(TASK DESCRIPTION):
The expected answer is every line from the material below that has the word "Forces".

(SOURCE RECORDS):
--------

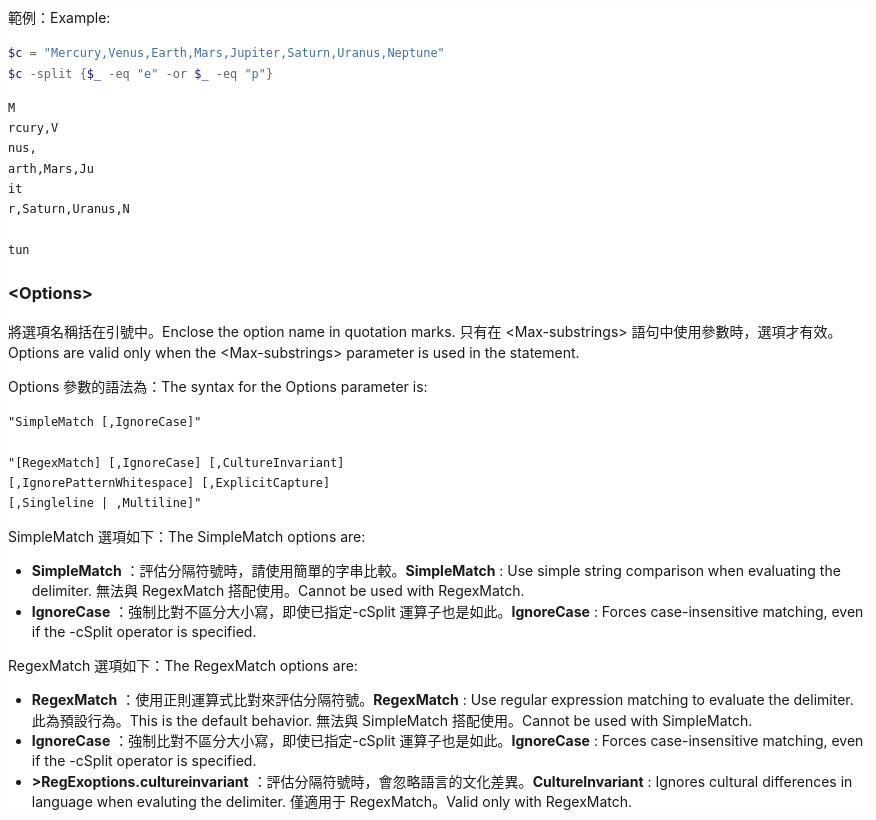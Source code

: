 <span data-ttu-id="2406e-153">範例：</span><span class="sxs-lookup"><span data-stu-id="2406e-153">Example:</span></span>

```powershell
$c = "Mercury,Venus,Earth,Mars,Jupiter,Saturn,Uranus,Neptune"
$c -split {$_ -eq "e" -or $_ -eq "p"}
```

```output
M
rcury,V
nus,
arth,Mars,Ju
it
r,Saturn,Uranus,N

tun
```

### \<Options\>

<span data-ttu-id="2406e-154">將選項名稱括在引號中。</span><span class="sxs-lookup"><span data-stu-id="2406e-154">Enclose the option name in quotation marks.</span></span> <span data-ttu-id="2406e-155">只有在 \<Max-substrings\> 語句中使用參數時，選項才有效。</span><span class="sxs-lookup"><span data-stu-id="2406e-155">Options are valid only when the \<Max-substrings\> parameter is used in the statement.</span></span>

<span data-ttu-id="2406e-156">Options 參數的語法為：</span><span class="sxs-lookup"><span data-stu-id="2406e-156">The syntax for the Options parameter is:</span></span>

```
"SimpleMatch [,IgnoreCase]"

"[RegexMatch] [,IgnoreCase] [,CultureInvariant]
[,IgnorePatternWhitespace] [,ExplicitCapture]
[,Singleline | ,Multiline]"
```

<span data-ttu-id="2406e-157">SimpleMatch 選項如下：</span><span class="sxs-lookup"><span data-stu-id="2406e-157">The SimpleMatch options are:</span></span>

- <span data-ttu-id="2406e-158">**SimpleMatch** ：評估分隔符號時，請使用簡單的字串比較。</span><span class="sxs-lookup"><span data-stu-id="2406e-158">**SimpleMatch** : Use simple string comparison when evaluating the delimiter.</span></span> <span data-ttu-id="2406e-159">無法與 RegexMatch 搭配使用。</span><span class="sxs-lookup"><span data-stu-id="2406e-159">Cannot be used with RegexMatch.</span></span>
- <span data-ttu-id="2406e-160">**IgnoreCase** ：強制比對不區分大小寫，即使已指定-cSplit 運算子也是如此。</span><span class="sxs-lookup"><span data-stu-id="2406e-160">**IgnoreCase** : Forces case-insensitive matching, even if the -cSplit operator is specified.</span></span>

<span data-ttu-id="2406e-161">RegexMatch 選項如下：</span><span class="sxs-lookup"><span data-stu-id="2406e-161">The RegexMatch options are:</span></span>

- <span data-ttu-id="2406e-162">**RegexMatch** ：使用正則運算式比對來評估分隔符號。</span><span class="sxs-lookup"><span data-stu-id="2406e-162">**RegexMatch** : Use regular expression matching to evaluate the delimiter.</span></span> <span data-ttu-id="2406e-163">此為預設行為。</span><span class="sxs-lookup"><span data-stu-id="2406e-163">This is the default behavior.</span></span> <span data-ttu-id="2406e-164">無法與 SimpleMatch 搭配使用。</span><span class="sxs-lookup"><span data-stu-id="2406e-164">Cannot be used with SimpleMatch.</span></span>
- <span data-ttu-id="2406e-165">**IgnoreCase** ：強制比對不區分大小寫，即使已指定-cSplit 運算子也是如此。</span><span class="sxs-lookup"><span data-stu-id="2406e-165">**IgnoreCase** : Forces case-insensitive matching, even if the -cSplit operator is specified.</span></span>
- <span data-ttu-id="2406e-166">**>RegExoptions.cultureinvariant** ：評估分隔符號時，會忽略語言的文化差異。</span><span class="sxs-lookup"><span data-stu-id="2406e-166">**CultureInvariant** : Ignores cultural differences in language when evaluting the delimiter.</span></span> <span data-ttu-id="2406e-167">僅適用于 RegexMatch。</span><span class="sxs-lookup"><span data-stu-id="2406e-167">Valid only with RegexMatch.</span></span>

--------

(REPLY TO THE TASK):
- <span data-ttu-id="2406e-160">**IgnoreCase** ：強制比對不區分大小寫，即使已指定-cSplit 運算子也是如此。</span><span class="sxs-lookup"><span data-stu-id="2406e-160">**IgnoreCase** : Forces case-insensitive matching, even if the -cSplit operator is specified.</span></span>
- <span data-ttu-id="2406e-165">**IgnoreCase** ：強制比對不區分大小寫，即使已指定-cSplit 運算子也是如此。</span><span class="sxs-lookup"><span data-stu-id="2406e-165">**IgnoreCase** : Forces case-insensitive matching, even if the -cSplit operator is specified.</span></span>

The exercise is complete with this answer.